EXERCISE PROMPT —
In the entries that follow, find every line containing "must" and copy it.

*** STORED DATA

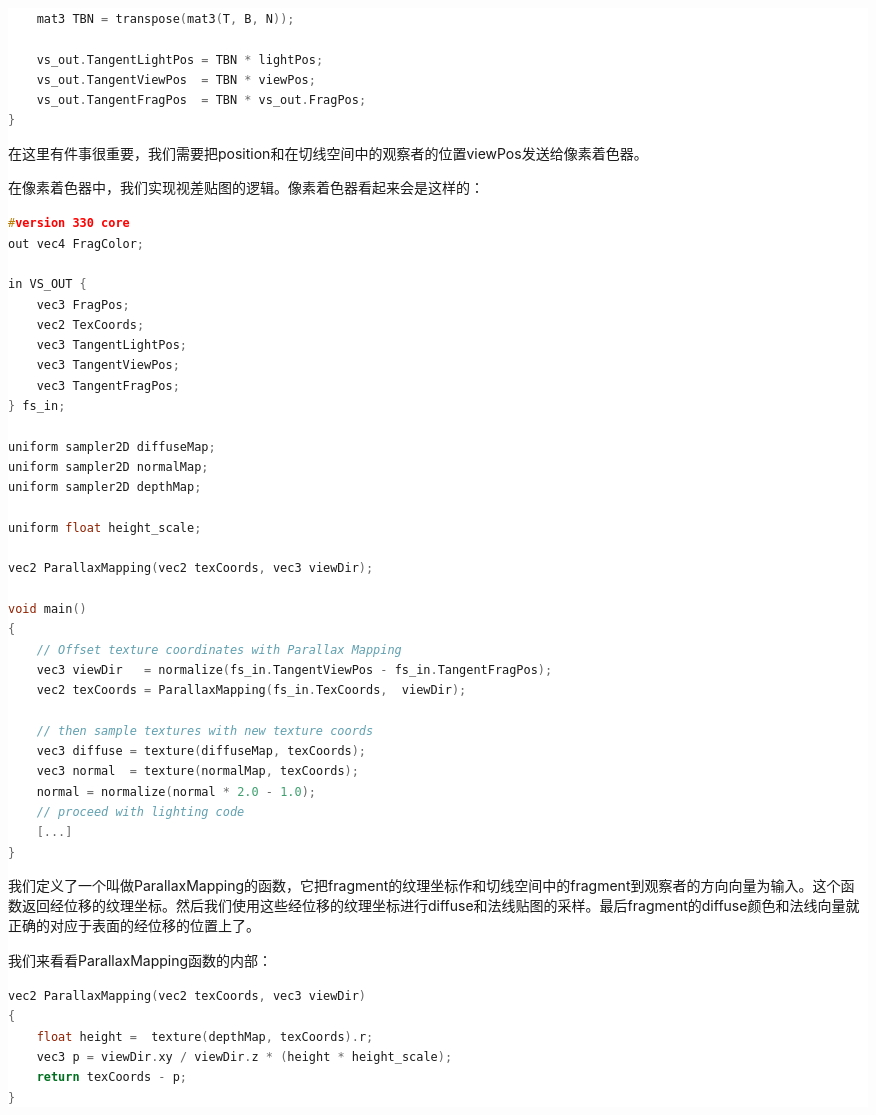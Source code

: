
 ```c++
    mat3 TBN = transpose(mat3(T, B, N));
 
    vs_out.TangentLightPos = TBN * lightPos;
    vs_out.TangentViewPos  = TBN * viewPos;
    vs_out.TangentFragPos  = TBN * vs_out.FragPos;
}
```

在这里有件事很重要，我们需要把position和在切线空间中的观察者的位置viewPos发送给像素着色器。

在像素着色器中，我们实现视差贴图的逻辑。像素着色器看起来会是这样的：

```c++
#version 330 core
out vec4 FragColor;
 
in VS_OUT {
    vec3 FragPos;
    vec2 TexCoords;
    vec3 TangentLightPos;
    vec3 TangentViewPos;
    vec3 TangentFragPos;
} fs_in;
 
uniform sampler2D diffuseMap;
uniform sampler2D normalMap;
uniform sampler2D depthMap;
  
uniform float height_scale;
  
vec2 ParallaxMapping(vec2 texCoords, vec3 viewDir);
  
void main()
{           
    // Offset texture coordinates with Parallax Mapping
    vec3 viewDir   = normalize(fs_in.TangentViewPos - fs_in.TangentFragPos);
    vec2 texCoords = ParallaxMapping(fs_in.TexCoords,  viewDir);
 
    // then sample textures with new texture coords
    vec3 diffuse = texture(diffuseMap, texCoords);
    vec3 normal  = texture(normalMap, texCoords);
    normal = normalize(normal * 2.0 - 1.0);
    // proceed with lighting code
    [...]    
}
```

我们定义了一个叫做ParallaxMapping的函数，它把fragment的纹理坐标作和切线空间中的fragment到观察者的方向向量为输入。这个函数返回经位移的纹理坐标。然后我们使用这些经位移的纹理坐标进行diffuse和法线贴图的采样。最后fragment的diffuse颜色和法线向量就正确的对应于表面的经位移的位置上了。

我们来看看ParallaxMapping函数的内部：

```c++
vec2 ParallaxMapping(vec2 texCoords, vec3 viewDir)
{ 
    float height =  texture(depthMap, texCoords).r;    
    vec3 p = viewDir.xy / viewDir.z * (height * height_scale);
    return texCoords - p;    
}
```
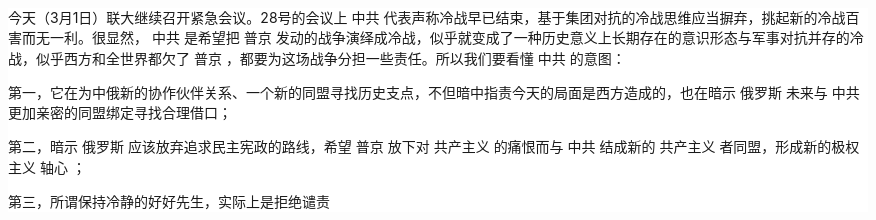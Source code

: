  </h2>
 <p>
  今天（3月1日）联大继续召开紧急会议。28号的会议上
  <ok href="/term/1059">
   中共
  </ok>
  代表声称冷战早已结束，基于集团对抗的冷战思维应当摒弃，挑起新的冷战百害而无一利。很显然，
  <ok href="/term/1059">
   中共
  </ok>
  是希望把
  <ok href="/term/6470">
   普京
  </ok>
  发动的战争演绎成冷战，似乎就变成了一种历史意义上长期存在的意识形态与军事对抗并存的冷战，似乎西方和全世界都欠了
  <ok href="/term/6470">
   普京
  </ok>
  ，都要为这场战争分担一些责任。所以我们要看懂
  <ok href="/term/1059">
   中共
  </ok>
  的意图：
 </p>
 <p>
  第一，它在为中俄新的协作伙伴关系、一个新的同盟寻找历史支点，不但暗中指责今天的局面是西方造成的，也在暗示
  <ok href="/term/1150">
   俄罗斯
  </ok>
  未来与
  <ok href="/term/1059">
   中共
  </ok>
  更加亲密的同盟绑定寻找合理借口；
 </p>
 <p>
  第二，暗示
  <ok href="/term/1150">
   俄罗斯
  </ok>
  应该放弃追求民主宪政的路线，希望
  <ok href="/term/6470">
   普京
  </ok>
  放下对
  <ok href="/term/4429">
   共产主义
  </ok>
  的痛恨而与
  <ok href="/term/1059">
   中共
  </ok>
  结成新的
  <ok href="/term/4429">
   共产主义
  </ok>
  者同盟，形成新的极权主义
  <ok href="/term/703399">
   轴心
  </ok>
  ；
 </p>
 <p>
  第三，所谓保持冷静的好好先生，实际上是拒绝谴责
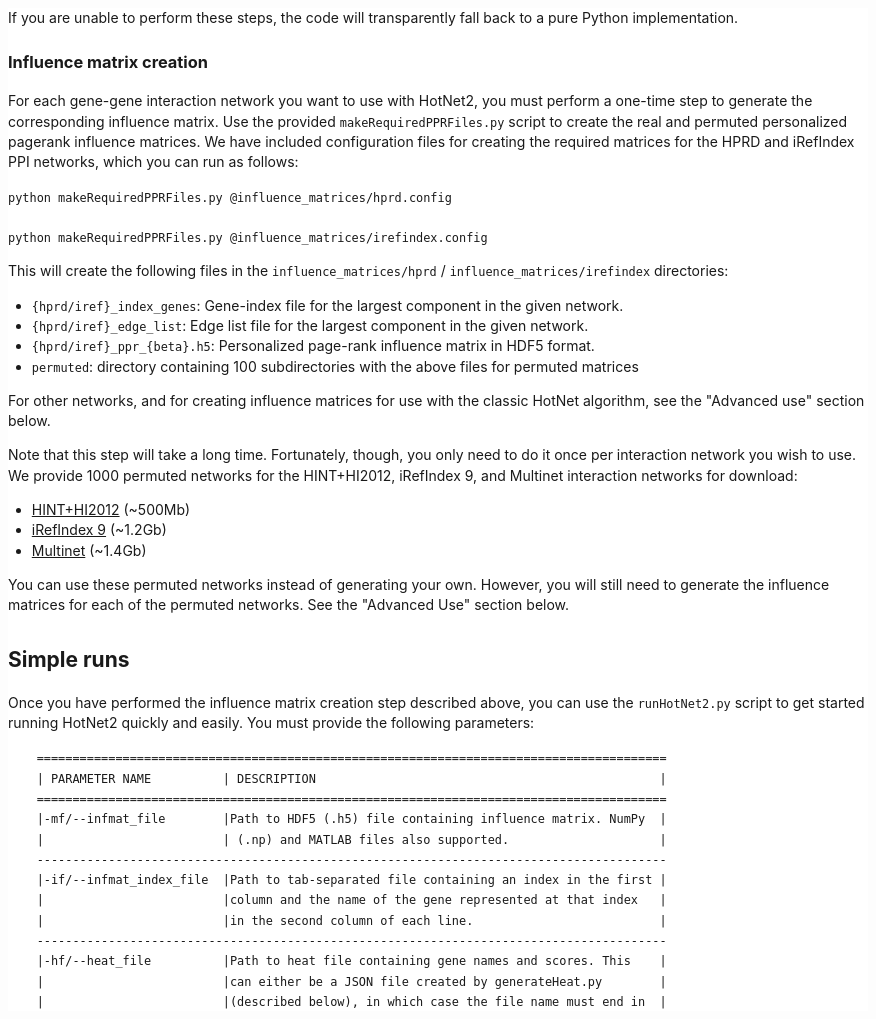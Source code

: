 If you are unable to perform these steps, the code will transparently fall back to a pure Python
implementation.

### Influence matrix creation

For each gene-gene interaction network you want to use with HotNet2, you must perform a one-time
step to generate the corresponding influence matrix. Use the provided `makeRequiredPPRFiles.py`
script to create the real and permuted personalized pagerank influence matrices. We have included
configuration files for creating the required matrices for the HPRD and iRefIndex PPI networks,
which you can run as follows:

    python makeRequiredPPRFiles.py @influence_matrices/hprd.config

    python makeRequiredPPRFiles.py @influence_matrices/irefindex.config

This will create the following files in the `influence_matrices/hprd` / `influence_matrices/irefindex`
directories:

* `{hprd/iref}_index_genes`: Gene-index file for the largest component in the given network.
* `{hprd/iref}_edge_list`: Edge list file for the largest component in the given network.
* `{hprd/iref}_ppr_{beta}.h5`: Personalized page-rank influence matrix in HDF5 format.
* `permuted`: directory containing 100 subdirectories with the above files for permuted matrices

For other networks, and for creating influence matrices for use with the classic HotNet algorithm,
see the "Advanced use" section below.

Note that this step will take a long time. Fortunately, though, you only need to do it once per interaction network you wish to use. We provide 1000 permuted networks for the HINT+HI2012,
iRefIndex 9, and Multinet interaction networks for download:

* [HINT+HI2012](http://compbio-research.cs.brown.edu/software/hotnet2/permuted_networks/hint+hi2012.tar) (~500Mb)
* [iRefIndex 9](http://compbio-research.cs.brown.edu/software/hotnet2/permuted_networks/iref9.tar) (~1.2Gb)
* [Multinet](http://compbio-research.cs.brown.edu/software/hotnet2/permuted_networks/multinet.tar) (~1.4Gb)

You can use these permuted networks instead of generating your own. However, you will
still need to generate the influence matrices for each of the permuted networks. See
the "Advanced Use" section below.

Simple runs
------------------------
Once you have performed the influence matrix creation step described above, you can use the
`runHotNet2.py` script to get started running HotNet2 quickly and easily. You must provide the
following parameters:

        ========================================================================================
        | PARAMETER NAME          | DESCRIPTION                                                |
        ========================================================================================
        |-mf/--infmat_file        |Path to HDF5 (.h5) file containing influence matrix. NumPy  |
        |                         | (.np) and MATLAB files also supported.                     |
        ----------------------------------------------------------------------------------------
        |-if/--infmat_index_file  |Path to tab-separated file containing an index in the first |
        |                         |column and the name of the gene represented at that index   |
        |                         |in the second column of each line.                          |
        ----------------------------------------------------------------------------------------
        |-hf/--heat_file          |Path to heat file containing gene names and scores. This    |
        |                         |can either be a JSON file created by generateHeat.py        |
        |                         |(described below), in which case the file name must end in  |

******

OUTPUT OF THE TASK —
For each gene-gene interaction network you want to use with HotNet2, you must perform a one-time
`runHotNet2.py` script to get started running HotNet2 quickly and easily. You must provide the
        |                         |(described below), in which case the file name must end in  |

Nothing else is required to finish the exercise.